[[ TASK DATA open ]]

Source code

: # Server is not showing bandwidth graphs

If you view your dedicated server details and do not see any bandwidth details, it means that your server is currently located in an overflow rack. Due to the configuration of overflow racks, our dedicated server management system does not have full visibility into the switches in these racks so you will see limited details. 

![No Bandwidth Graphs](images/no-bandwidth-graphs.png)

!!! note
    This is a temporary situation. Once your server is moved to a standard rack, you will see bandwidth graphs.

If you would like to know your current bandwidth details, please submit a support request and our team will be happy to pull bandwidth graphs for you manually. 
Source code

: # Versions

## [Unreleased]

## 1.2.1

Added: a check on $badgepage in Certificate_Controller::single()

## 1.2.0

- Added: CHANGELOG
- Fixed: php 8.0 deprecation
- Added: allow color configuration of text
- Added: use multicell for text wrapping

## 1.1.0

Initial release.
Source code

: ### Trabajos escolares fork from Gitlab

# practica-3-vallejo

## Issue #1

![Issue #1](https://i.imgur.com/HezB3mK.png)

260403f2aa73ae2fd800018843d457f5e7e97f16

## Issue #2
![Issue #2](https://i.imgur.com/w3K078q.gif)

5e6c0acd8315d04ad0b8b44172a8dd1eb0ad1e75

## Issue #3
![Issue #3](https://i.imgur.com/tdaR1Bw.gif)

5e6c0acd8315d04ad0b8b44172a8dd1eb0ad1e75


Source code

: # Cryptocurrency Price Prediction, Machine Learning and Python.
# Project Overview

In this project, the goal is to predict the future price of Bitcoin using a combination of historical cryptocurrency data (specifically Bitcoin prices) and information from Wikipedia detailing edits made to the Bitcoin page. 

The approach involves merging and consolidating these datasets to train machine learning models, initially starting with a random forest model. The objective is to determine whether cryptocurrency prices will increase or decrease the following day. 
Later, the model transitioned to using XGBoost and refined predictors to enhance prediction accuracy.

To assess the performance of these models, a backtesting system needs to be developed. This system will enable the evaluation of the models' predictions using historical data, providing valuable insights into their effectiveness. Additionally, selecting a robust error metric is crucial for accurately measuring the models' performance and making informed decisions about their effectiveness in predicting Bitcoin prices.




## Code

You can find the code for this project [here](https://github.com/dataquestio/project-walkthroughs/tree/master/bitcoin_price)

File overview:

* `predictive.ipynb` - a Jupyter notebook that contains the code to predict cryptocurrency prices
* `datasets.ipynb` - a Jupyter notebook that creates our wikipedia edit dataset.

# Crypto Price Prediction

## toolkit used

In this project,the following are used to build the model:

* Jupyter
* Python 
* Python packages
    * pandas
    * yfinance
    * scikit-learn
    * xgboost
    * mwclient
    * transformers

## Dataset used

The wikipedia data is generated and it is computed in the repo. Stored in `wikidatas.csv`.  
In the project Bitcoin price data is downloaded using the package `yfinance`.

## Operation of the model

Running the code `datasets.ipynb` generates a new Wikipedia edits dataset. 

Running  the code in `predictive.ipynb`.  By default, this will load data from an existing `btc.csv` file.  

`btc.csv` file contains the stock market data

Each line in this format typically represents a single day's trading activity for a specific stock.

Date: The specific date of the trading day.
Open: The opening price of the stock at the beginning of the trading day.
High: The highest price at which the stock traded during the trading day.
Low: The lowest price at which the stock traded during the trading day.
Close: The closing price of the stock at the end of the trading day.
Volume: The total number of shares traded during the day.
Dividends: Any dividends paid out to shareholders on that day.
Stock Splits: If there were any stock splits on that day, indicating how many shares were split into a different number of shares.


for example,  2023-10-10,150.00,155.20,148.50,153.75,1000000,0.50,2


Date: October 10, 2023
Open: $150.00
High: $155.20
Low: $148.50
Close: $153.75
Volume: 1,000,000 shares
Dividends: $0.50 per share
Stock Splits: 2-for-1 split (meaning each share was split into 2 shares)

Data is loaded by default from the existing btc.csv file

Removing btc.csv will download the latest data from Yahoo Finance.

[[ TASK DATA closed ]]
[[ TASK DATA open ]]

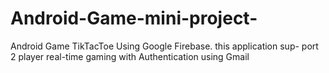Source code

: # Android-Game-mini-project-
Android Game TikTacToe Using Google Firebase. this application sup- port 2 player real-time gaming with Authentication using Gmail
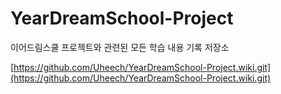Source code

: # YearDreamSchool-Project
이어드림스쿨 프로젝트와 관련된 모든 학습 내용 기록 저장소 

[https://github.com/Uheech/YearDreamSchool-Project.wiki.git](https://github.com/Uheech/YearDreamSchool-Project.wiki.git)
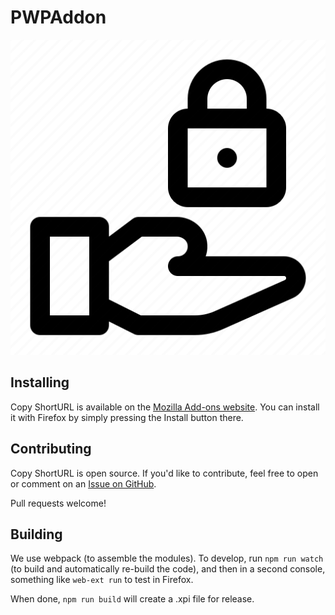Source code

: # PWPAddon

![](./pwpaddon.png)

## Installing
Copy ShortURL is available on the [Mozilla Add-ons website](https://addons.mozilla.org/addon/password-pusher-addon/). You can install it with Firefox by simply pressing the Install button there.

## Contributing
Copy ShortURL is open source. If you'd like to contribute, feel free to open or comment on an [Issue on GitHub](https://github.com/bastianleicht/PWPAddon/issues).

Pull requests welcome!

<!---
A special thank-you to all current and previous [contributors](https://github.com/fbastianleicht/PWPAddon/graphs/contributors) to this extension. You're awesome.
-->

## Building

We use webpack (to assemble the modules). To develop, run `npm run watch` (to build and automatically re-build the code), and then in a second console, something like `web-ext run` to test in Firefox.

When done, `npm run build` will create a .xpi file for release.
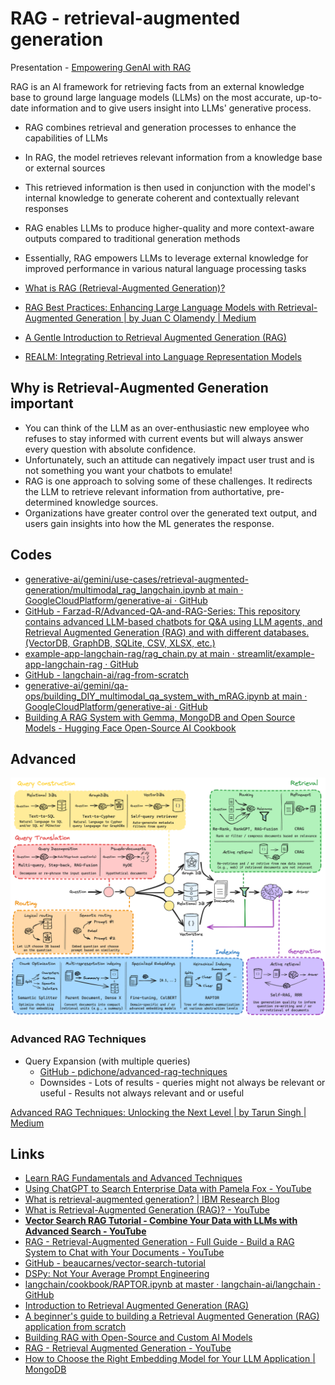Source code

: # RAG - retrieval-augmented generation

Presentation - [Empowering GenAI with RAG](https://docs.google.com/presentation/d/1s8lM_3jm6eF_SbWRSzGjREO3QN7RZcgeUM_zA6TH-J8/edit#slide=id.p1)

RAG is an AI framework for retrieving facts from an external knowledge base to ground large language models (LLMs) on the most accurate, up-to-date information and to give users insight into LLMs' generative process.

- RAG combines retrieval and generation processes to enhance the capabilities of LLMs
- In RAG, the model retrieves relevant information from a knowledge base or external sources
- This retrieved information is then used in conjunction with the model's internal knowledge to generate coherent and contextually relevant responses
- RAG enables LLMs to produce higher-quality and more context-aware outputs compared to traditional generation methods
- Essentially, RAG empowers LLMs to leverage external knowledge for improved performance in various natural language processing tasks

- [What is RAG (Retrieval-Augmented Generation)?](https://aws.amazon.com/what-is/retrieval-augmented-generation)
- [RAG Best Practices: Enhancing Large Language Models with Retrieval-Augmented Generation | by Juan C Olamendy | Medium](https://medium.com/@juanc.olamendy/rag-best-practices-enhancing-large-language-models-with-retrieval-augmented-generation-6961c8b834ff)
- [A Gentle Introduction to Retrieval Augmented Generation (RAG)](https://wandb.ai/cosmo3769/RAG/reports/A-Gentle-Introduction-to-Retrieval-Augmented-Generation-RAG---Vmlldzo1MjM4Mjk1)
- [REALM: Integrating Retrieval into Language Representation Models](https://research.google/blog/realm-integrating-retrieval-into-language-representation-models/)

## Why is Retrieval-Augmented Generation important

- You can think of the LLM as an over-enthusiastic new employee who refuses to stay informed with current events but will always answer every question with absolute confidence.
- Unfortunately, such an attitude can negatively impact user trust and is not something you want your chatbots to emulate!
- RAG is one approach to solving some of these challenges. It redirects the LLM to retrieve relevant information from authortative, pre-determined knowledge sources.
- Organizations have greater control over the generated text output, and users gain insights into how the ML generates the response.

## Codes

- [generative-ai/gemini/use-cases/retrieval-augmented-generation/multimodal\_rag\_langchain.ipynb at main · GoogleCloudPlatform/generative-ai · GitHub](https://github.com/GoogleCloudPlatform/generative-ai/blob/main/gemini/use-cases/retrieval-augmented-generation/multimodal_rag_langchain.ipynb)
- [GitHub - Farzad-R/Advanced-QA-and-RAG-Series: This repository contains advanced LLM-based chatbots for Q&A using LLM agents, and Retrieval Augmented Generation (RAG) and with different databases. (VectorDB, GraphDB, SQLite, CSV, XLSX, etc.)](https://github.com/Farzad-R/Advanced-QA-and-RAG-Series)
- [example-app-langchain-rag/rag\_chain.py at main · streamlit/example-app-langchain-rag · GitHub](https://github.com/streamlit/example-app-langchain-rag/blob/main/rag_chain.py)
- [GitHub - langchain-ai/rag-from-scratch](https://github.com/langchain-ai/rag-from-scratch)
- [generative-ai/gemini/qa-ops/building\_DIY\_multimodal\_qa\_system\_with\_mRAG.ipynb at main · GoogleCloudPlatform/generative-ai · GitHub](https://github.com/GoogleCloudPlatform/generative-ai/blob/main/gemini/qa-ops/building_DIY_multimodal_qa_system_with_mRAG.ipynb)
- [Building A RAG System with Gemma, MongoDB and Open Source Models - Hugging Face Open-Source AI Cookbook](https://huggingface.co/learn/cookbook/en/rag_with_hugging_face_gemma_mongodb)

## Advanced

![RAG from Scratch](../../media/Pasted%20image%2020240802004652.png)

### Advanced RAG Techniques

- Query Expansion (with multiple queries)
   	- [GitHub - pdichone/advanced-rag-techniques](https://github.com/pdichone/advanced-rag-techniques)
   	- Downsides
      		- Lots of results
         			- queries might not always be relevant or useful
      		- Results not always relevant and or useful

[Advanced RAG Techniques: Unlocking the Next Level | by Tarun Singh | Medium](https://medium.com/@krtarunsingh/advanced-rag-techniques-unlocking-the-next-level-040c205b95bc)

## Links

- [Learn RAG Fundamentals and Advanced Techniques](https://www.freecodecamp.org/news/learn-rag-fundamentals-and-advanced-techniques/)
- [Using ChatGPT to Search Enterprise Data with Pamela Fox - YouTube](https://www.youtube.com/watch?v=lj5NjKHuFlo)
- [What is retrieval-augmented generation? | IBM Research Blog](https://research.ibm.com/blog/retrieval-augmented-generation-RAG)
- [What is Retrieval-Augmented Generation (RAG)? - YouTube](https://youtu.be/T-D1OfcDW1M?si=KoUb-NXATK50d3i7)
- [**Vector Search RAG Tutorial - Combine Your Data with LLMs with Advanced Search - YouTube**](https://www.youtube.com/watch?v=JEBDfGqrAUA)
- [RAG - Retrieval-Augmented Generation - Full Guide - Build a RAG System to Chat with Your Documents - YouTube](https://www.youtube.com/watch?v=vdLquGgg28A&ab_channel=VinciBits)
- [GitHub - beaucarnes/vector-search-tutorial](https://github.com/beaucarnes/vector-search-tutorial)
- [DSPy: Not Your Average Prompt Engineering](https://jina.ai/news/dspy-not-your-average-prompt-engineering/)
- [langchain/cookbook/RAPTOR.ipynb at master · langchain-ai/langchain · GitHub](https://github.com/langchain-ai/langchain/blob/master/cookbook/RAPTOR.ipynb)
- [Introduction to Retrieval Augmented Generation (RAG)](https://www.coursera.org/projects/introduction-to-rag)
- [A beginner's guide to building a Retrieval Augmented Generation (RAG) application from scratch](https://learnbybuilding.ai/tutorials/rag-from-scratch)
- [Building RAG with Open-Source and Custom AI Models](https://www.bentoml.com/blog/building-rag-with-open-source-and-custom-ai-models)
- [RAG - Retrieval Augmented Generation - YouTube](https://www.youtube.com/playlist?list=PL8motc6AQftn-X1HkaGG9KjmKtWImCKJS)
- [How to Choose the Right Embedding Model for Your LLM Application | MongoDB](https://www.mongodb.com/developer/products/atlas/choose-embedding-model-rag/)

[[ TASK DATA closed ]]

■ EXERCISE BRIEF
In the data above, retype exactly and only the lines between the one holding "- In RAG, the" and the one holding "- [A Gentle", inclusive.

■ RESPONSE TO THIS TASK
- In RAG, the model retrieves relevant information from a knowledge base or external sources
- This retrieved information is then used in conjunction with the model's internal knowledge to generate coherent and contextually relevant responses
- RAG enables LLMs to produce higher-quality and more context-aware outputs compared to traditional generation methods
- Essentially, RAG empowers LLMs to leverage external knowledge for improved performance in various natural language processing tasks

- [What is RAG (Retrieval-Augmented Generation)?](https://aws.amazon.com/what-is/retrieval-augmented-generation)
- [RAG Best Practices: Enhancing Large Language Models with Retrieval-Augmented Generation | by Juan C Olamendy | Medium](https://medium.com/@juanc.olamendy/rag-best-practices-enhancing-large-language-models-with-retrieval-augmented-generation-6961c8b834ff)
- [A Gentle Introduction to Retrieval Augmented Generation (RAG)](https://wandb.ai/cosmo3769/RAG/reports/A-Gentle-Introduction-to-Retrieval-Augmented-Generation-RAG---Vmlldzo1MjM4Mjk1)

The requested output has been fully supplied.